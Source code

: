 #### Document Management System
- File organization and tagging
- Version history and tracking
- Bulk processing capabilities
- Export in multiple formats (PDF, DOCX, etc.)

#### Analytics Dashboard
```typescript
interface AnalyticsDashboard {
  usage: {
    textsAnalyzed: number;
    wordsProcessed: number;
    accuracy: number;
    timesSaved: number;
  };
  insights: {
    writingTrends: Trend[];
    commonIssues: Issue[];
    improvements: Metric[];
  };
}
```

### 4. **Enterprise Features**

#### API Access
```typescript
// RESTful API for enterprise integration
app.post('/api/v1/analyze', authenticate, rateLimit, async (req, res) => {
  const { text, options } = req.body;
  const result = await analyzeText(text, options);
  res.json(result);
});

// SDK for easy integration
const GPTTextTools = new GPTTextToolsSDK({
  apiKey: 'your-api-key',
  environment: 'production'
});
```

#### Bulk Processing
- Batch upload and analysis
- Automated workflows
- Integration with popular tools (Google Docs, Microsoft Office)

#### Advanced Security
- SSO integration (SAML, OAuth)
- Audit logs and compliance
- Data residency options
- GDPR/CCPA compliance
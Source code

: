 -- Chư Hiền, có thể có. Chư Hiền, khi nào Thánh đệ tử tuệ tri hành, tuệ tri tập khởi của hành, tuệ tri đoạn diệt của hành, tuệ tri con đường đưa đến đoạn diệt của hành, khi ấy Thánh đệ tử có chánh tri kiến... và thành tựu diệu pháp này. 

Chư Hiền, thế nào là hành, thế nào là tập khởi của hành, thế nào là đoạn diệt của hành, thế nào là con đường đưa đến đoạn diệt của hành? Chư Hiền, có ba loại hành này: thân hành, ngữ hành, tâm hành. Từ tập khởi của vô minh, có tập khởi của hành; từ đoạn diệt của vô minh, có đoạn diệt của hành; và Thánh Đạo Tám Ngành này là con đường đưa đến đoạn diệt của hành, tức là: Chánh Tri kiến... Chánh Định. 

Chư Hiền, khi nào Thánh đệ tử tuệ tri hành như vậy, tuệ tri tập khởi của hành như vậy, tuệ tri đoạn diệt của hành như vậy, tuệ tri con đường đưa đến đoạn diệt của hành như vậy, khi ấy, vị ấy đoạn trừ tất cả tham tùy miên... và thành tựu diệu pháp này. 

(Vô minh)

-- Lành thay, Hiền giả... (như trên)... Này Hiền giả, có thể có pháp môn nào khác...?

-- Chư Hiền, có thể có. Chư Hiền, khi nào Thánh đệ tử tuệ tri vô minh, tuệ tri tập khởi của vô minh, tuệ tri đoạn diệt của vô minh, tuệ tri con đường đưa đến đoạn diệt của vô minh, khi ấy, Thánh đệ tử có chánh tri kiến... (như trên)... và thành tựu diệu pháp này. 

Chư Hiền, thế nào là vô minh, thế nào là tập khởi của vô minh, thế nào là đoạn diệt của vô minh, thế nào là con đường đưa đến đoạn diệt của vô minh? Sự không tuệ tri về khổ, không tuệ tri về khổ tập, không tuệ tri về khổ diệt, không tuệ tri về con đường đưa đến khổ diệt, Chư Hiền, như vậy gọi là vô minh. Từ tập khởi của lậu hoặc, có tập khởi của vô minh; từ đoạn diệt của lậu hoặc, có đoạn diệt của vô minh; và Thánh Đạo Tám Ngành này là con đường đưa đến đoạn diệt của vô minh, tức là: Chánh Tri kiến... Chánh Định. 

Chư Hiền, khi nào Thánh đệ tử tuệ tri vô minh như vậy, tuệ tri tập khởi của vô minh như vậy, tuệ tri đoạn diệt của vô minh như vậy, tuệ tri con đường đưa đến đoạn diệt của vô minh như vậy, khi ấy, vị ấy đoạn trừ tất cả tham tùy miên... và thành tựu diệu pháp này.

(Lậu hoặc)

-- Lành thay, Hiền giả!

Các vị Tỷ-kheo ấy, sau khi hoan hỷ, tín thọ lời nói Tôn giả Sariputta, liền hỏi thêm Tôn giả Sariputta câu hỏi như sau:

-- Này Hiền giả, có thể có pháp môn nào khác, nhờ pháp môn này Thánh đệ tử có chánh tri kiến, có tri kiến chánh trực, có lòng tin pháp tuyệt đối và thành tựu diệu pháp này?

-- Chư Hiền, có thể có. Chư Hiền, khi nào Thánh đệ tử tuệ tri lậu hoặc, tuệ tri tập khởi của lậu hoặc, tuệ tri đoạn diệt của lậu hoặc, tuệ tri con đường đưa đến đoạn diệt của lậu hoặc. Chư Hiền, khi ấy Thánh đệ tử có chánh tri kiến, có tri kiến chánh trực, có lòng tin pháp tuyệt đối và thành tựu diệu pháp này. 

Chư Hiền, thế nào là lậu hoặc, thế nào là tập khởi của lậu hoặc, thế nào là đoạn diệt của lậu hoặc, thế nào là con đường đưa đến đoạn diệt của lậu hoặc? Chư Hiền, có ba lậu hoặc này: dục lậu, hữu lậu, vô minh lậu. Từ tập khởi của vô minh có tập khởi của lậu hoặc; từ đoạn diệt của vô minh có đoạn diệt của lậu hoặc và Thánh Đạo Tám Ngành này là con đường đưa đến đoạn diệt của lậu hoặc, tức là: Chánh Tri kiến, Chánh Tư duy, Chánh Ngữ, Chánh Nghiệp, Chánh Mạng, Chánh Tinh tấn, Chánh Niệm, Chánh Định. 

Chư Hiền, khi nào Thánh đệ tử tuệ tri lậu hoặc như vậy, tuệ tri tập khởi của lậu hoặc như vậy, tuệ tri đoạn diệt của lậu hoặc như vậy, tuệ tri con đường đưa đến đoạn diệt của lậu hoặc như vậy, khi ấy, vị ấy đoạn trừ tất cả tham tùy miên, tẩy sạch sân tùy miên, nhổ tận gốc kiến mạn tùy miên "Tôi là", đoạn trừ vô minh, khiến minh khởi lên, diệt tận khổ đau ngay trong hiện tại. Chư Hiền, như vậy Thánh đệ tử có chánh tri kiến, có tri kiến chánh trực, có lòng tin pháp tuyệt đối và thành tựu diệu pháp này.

***

■ **Problem details**: Return all of the material above exactly as it stands.

■ **Finished task**:
Source code

: #### Document Management System
- File organization and tagging
- Version history and tracking
- Bulk processing capabilities
- Export in multiple formats (PDF, DOCX, etc.)

#### Analytics Dashboard
```typescript
interface AnalyticsDashboard {
  usage: {
    textsAnalyzed: number;
    wordsProcessed: number;
    accuracy: number;
    timesSaved: number;
  };
  insights: {
    writingTrends: Trend[];
    commonIssues: Issue[];
    improvements: Metric[];
  };
}
```

### 4. **Enterprise Features**

#### API Access
```typescript
// RESTful API for enterprise integration
app.post('/api/v1/analyze', authenticate, rateLimit, async (req, res) => {
  const { text, options } = req.body;
  const result = await analyzeText(text, options);
  res.json(result);
});

// SDK for easy integration
const GPTTextTools = new GPTTextToolsSDK({
  apiKey: 'your-api-key',
  environment: 'production'
});
```

#### Bulk Processing
- Batch upload and analysis
- Automated workflows
- Integration with popular tools (Google Docs, Microsoft Office)

#### Advanced Security
- SSO integration (SAML, OAuth)
- Audit logs and compliance
- Data residency options
- GDPR/CCPA compliance
Source code

: -- Chư Hiền, có thể có. Chư Hiền, khi nào Thánh đệ tử tuệ tri hành, tuệ tri tập khởi của hành, tuệ tri đoạn diệt của hành, tuệ tri con đường đưa đến đoạn diệt của hành, khi ấy Thánh đệ tử có chánh tri kiến... và thành tựu diệu pháp này. 

Chư Hiền, thế nào là hành, thế nào là tập khởi của hành, thế nào là đoạn diệt của hành, thế nào là con đường đưa đến đoạn diệt của hành? Chư Hiền, có ba loại hành này: thân hành, ngữ hành, tâm hành. Từ tập khởi của vô minh, có tập khởi của hành; từ đoạn diệt của vô minh, có đoạn diệt của hành; và Thánh Đạo Tám Ngành này là con đường đưa đến đoạn diệt của hành, tức là: Chánh Tri kiến... Chánh Định. 

Chư Hiền, khi nào Thánh đệ tử tuệ tri hành như vậy, tuệ tri tập khởi của hành như vậy, tuệ tri đoạn diệt của hành như vậy, tuệ tri con đường đưa đến đoạn diệt của hành như vậy, khi ấy, vị ấy đoạn trừ tất cả tham tùy miên... và thành tựu diệu pháp này. 

(Vô minh)

-- Lành thay, Hiền giả... (như trên)... Này Hiền giả, có thể có pháp môn nào khác...?

-- Chư Hiền, có thể có. Chư Hiền, khi nào Thánh đệ tử tuệ tri vô minh, tuệ tri tập khởi của vô minh, tuệ tri đoạn diệt của vô minh, tuệ tri con đường đưa đến đoạn diệt của vô minh, khi ấy, Thánh đệ tử có chánh tri kiến... (như trên)... và thành tựu diệu pháp này. 

Chư Hiền, thế nào là vô minh, thế nào là tập khởi của vô minh, thế nào là đoạn diệt của vô minh, thế nào là con đường đưa đến đoạn diệt của vô minh? Sự không tuệ tri về khổ, không tuệ tri về khổ tập, không tuệ tri về khổ diệt, không tuệ tri về con đường đưa đến khổ diệt, Chư Hiền, như vậy gọi là vô minh. Từ tập khởi của lậu hoặc, có tập khởi của vô minh; từ đoạn diệt của lậu hoặc, có đoạn diệt của vô minh; và Thánh Đạo Tám Ngành này là con đường đưa đến đoạn diệt của vô minh, tức là: Chánh Tri kiến... Chánh Định. 

Chư Hiền, khi nào Thánh đệ tử tuệ tri vô minh như vậy, tuệ tri tập khởi của vô minh như vậy, tuệ tri đoạn diệt của vô minh như vậy, tuệ tri con đường đưa đến đoạn diệt của vô minh như vậy, khi ấy, vị ấy đoạn trừ tất cả tham tùy miên... và thành tựu diệu pháp này.

(Lậu hoặc)

-- Lành thay, Hiền giả!

Các vị Tỷ-kheo ấy, sau khi hoan hỷ, tín thọ lời nói Tôn giả Sariputta, liền hỏi thêm Tôn giả Sariputta câu hỏi như sau:

-- Này Hiền giả, có thể có pháp môn nào khác, nhờ pháp môn này Thánh đệ tử có chánh tri kiến, có tri kiến chánh trực, có lòng tin pháp tuyệt đối và thành tựu diệu pháp này?

-- Chư Hiền, có thể có. Chư Hiền, khi nào Thánh đệ tử tuệ tri lậu hoặc, tuệ tri tập khởi của lậu hoặc, tuệ tri đoạn diệt của lậu hoặc, tuệ tri con đường đưa đến đoạn diệt của lậu hoặc. Chư Hiền, khi ấy Thánh đệ tử có chánh tri kiến, có tri kiến chánh trực, có lòng tin pháp tuyệt đối và thành tựu diệu pháp này. 

Chư Hiền, thế nào là lậu hoặc, thế nào là tập khởi của lậu hoặc, thế nào là đoạn diệt của lậu hoặc, thế nào là con đường đưa đến đoạn diệt của lậu hoặc? Chư Hiền, có ba lậu hoặc này: dục lậu, hữu lậu, vô minh lậu. Từ tập khởi của vô minh có tập khởi của lậu hoặc; từ đoạn diệt của vô minh có đoạn diệt của lậu hoặc và Thánh Đạo Tám Ngành này là con đường đưa đến đoạn diệt của lậu hoặc, tức là: Chánh Tri kiến, Chánh Tư duy, Chánh Ngữ, Chánh Nghiệp, Chánh Mạng, Chánh Tinh tấn, Chánh Niệm, Chánh Định. 

Chư Hiền, khi nào Thánh đệ tử tuệ tri lậu hoặc như vậy, tuệ tri tập khởi của lậu hoặc như vậy, tuệ tri đoạn diệt của lậu hoặc như vậy, tuệ tri con đường đưa đến đoạn diệt của lậu hoặc như vậy, khi ấy, vị ấy đoạn trừ tất cả tham tùy miên, tẩy sạch sân tùy miên, nhổ tận gốc kiến mạn tùy miên "Tôi là", đoạn trừ vô minh, khiến minh khởi lên, diệt tận khổ đau ngay trong hiện tại. Chư Hiền, như vậy Thánh đệ tử có chánh tri kiến, có tri kiến chánh trực, có lòng tin pháp tuyệt đối và thành tựu diệu pháp này.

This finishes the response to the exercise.